WHAT TO WORK ON:
Beginning with the top line of the listing below, give again every line up to and including the line with "- ⏱ 2023-01-18 23:28:36"; pictures do not belong in the copy.

DATA SHOWN:
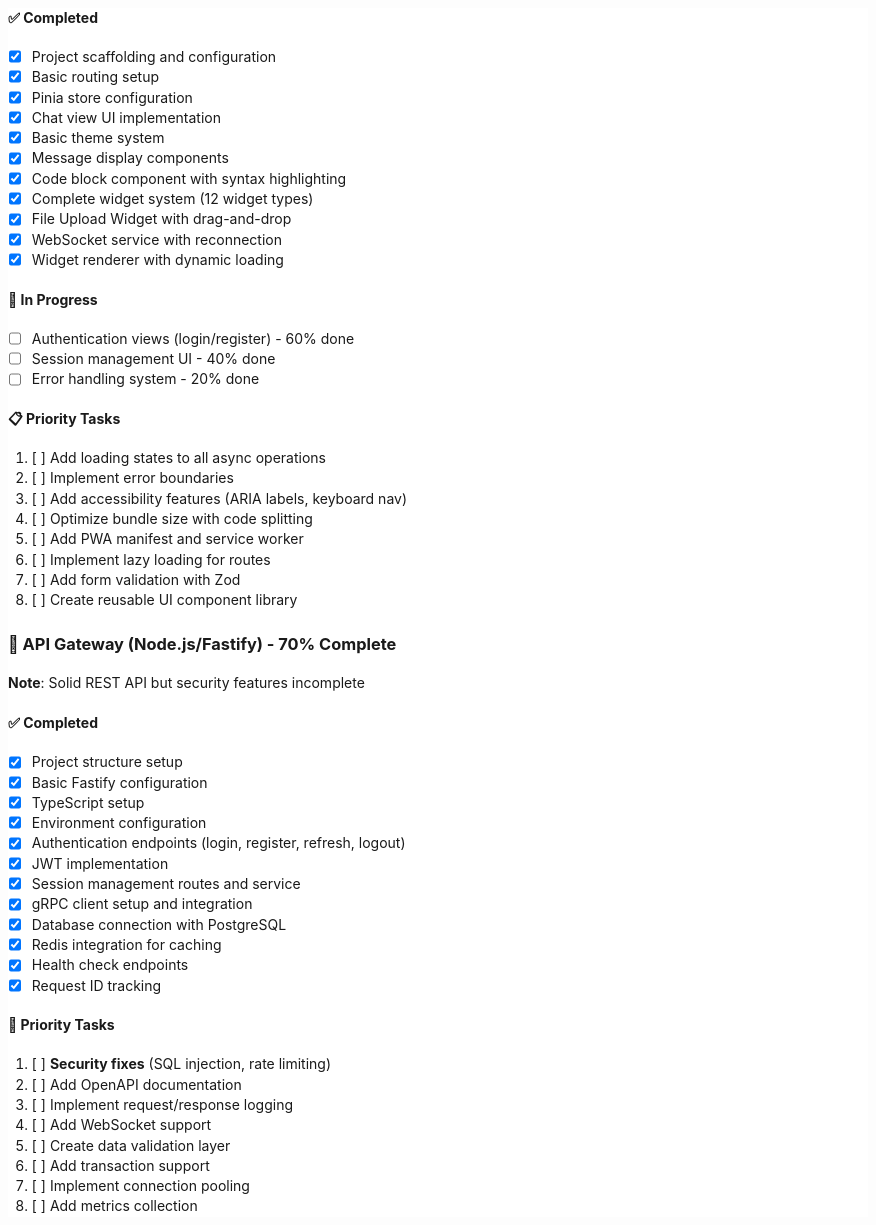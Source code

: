 #### ✅ Completed
- [x] Project scaffolding and configuration
- [x] Basic routing setup
- [x] Pinia store configuration
- [x] Chat view UI implementation
- [x] Basic theme system
- [x] Message display components
- [x] Code block component with syntax highlighting
- [x] Complete widget system (12 widget types)
- [x] File Upload Widget with drag-and-drop
- [x] WebSocket service with reconnection
- [x] Widget renderer with dynamic loading

#### 🚧 In Progress
- [ ] Authentication views (login/register) - 60% done
- [ ] Session management UI - 40% done
- [ ] Error handling system - 20% done

#### 📋 Priority Tasks
1. [ ] Add loading states to all async operations
2. [ ] Implement error boundaries
3. [ ] Add accessibility features (ARIA labels, keyboard nav)
4. [ ] Optimize bundle size with code splitting
5. [ ] Add PWA manifest and service worker
6. [ ] Implement lazy loading for routes
7. [ ] Add form validation with Zod
8. [ ] Create reusable UI component library

### 🔌 API Gateway (Node.js/Fastify) - 70% Complete
**Note**: Solid REST API but security features incomplete

#### ✅ Completed
- [x] Project structure setup
- [x] Basic Fastify configuration
- [x] TypeScript setup
- [x] Environment configuration
- [x] Authentication endpoints (login, register, refresh, logout)
- [x] JWT implementation
- [x] Session management routes and service
- [x] gRPC client setup and integration
- [x] Database connection with PostgreSQL
- [x] Redis integration for caching
- [x] Health check endpoints
- [x] Request ID tracking

#### 🚧 Priority Tasks
1. [ ] **Security fixes** (SQL injection, rate limiting)
2. [ ] Add OpenAPI documentation
3. [ ] Implement request/response logging
4. [ ] Add WebSocket support
5. [ ] Create data validation layer
6. [ ] Add transaction support
7. [ ] Implement connection pooling
8. [ ] Add metrics collection
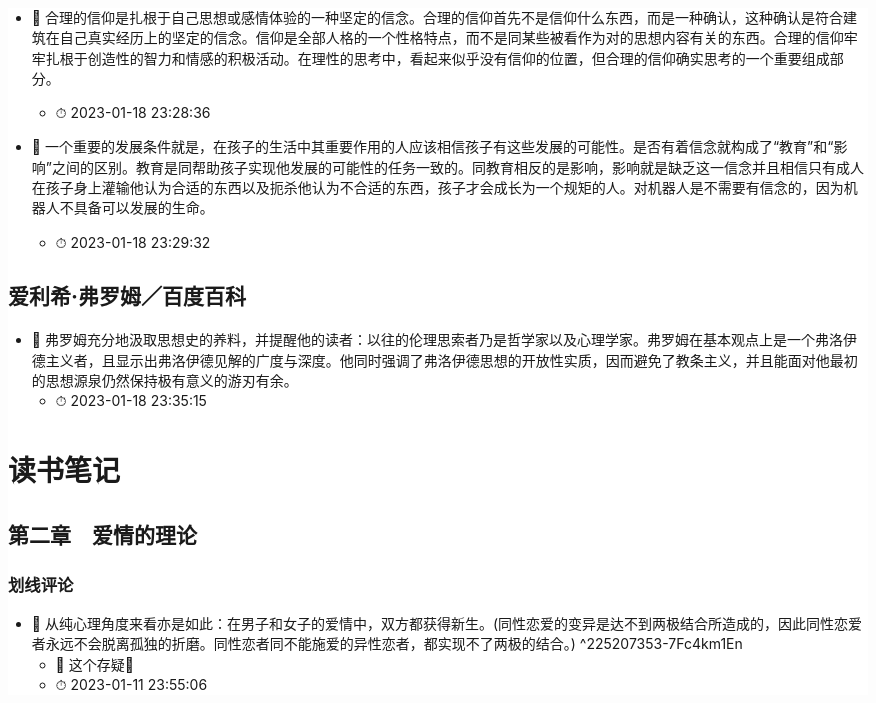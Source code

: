- 📌 合理的信仰是扎根于自己思想或感情体验的一种坚定的信念。合理的信仰首先不是信仰什么东西，而是一种确认，这种确认是符合建筑在自己真实经历上的坚定的信念。信仰是全部人格的一个性格特点，而不是同某些被看作为对的思想内容有关的东西。合理的信仰牢牢扎根于创造性的智力和情感的积极活动。在理性的思考中，看起来似乎没有信仰的位置，但合理的信仰确实思考的一个重要组成部分。 
    - ⏱ 2023-01-18 23:28:36 

- 📌 一个重要的发展条件就是，在孩子的生活中其重要作用的人应该相信孩子有这些发展的可能性。是否有着信念就构成了“教育”和“影响”之间的区别。教育是同帮助孩子实现他发展的可能性的任务一致的。同教育相反的是影响，影响就是缺乏这一信念并且相信只有成人在孩子身上灌输他认为合适的东西以及扼杀他认为不合适的东西，孩子才会成长为一个规矩的人。对机器人是不需要有信念的，因为机器人不具备可以发展的生命。 
    - ⏱ 2023-01-18 23:29:32 
## 爱利希·弗罗姆／百度百科


- 📌 弗罗姆充分地汲取思想史的养料，并提醒他的读者：以往的伦理思索者乃是哲学家以及心理学家。弗罗姆在基本观点上是一个弗洛伊德主义者，且显示出弗洛伊德见解的广度与深度。他同时强调了弗洛伊德思想的开放性实质，因而避免了教条主义，并且能面对他最初的思想源泉仍然保持极有意义的游刃有余。 
    - ⏱ 2023-01-18 23:35:15 

# 读书笔记

## 第二章　爱情的理论

### 划线评论
- 📌 从纯心理角度来看亦是如此：在男子和女子的爱情中，双方都获得新生。(同性恋爱的变异是达不到两极结合所造成的，因此同性恋爱者永远不会脱离孤独的折磨。同性恋者同不能施爱的异性恋者，都实现不了两极的结合。)  ^225207353-7Fc4km1En
    - 💭 这个存疑🤨
    - ⏱ 2023-01-11 23:55:06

SOLUTION TO THE PROBLEM:
Source code

: #### ✅ Completed
- [x] Project scaffolding and configuration
- [x] Basic routing setup
- [x] Pinia store configuration
- [x] Chat view UI implementation
- [x] Basic theme system
- [x] Message display components
- [x] Code block component with syntax highlighting
- [x] Complete widget system (12 widget types)
- [x] File Upload Widget with drag-and-drop
- [x] WebSocket service with reconnection
- [x] Widget renderer with dynamic loading

#### 🚧 In Progress
- [ ] Authentication views (login/register) - 60% done
- [ ] Session management UI - 40% done
- [ ] Error handling system - 20% done

#### 📋 Priority Tasks
1. [ ] Add loading states to all async operations
2. [ ] Implement error boundaries
3. [ ] Add accessibility features (ARIA labels, keyboard nav)
4. [ ] Optimize bundle size with code splitting
5. [ ] Add PWA manifest and service worker
6. [ ] Implement lazy loading for routes
7. [ ] Add form validation with Zod
8. [ ] Create reusable UI component library

### 🔌 API Gateway (Node.js/Fastify) - 70% Complete
**Note**: Solid REST API but security features incomplete

#### ✅ Completed
- [x] Project structure setup
- [x] Basic Fastify configuration
- [x] TypeScript setup
- [x] Environment configuration
- [x] Authentication endpoints (login, register, refresh, logout)
- [x] JWT implementation
- [x] Session management routes and service
- [x] gRPC client setup and integration
- [x] Database connection with PostgreSQL
- [x] Redis integration for caching
- [x] Health check endpoints
- [x] Request ID tracking

#### 🚧 Priority Tasks
1. [ ] **Security fixes** (SQL injection, rate limiting)
2. [ ] Add OpenAPI documentation
3. [ ] Implement request/response logging
4. [ ] Add WebSocket support
5. [ ] Create data validation layer
6. [ ] Add transaction support
7. [ ] Implement connection pooling
8. [ ] Add metrics collection
Source code

:- 📌 合理的信仰是扎根于自己思想或感情体验的一种坚定的信念。合理的信仰首先不是信仰什么东西，而是一种确认，这种确认是符合建筑在自己真实经历上的坚定的信念。信仰是全部人格的一个性格特点，而不是同某些被看作为对的思想内容有关的东西。合理的信仰牢牢扎根于创造性的智力和情感的积极活动。在理性的思考中，看起来似乎没有信仰的位置，但合理的信仰确实思考的一个重要组成部分。 
    - ⏱ 2023-01-18 23:28:36 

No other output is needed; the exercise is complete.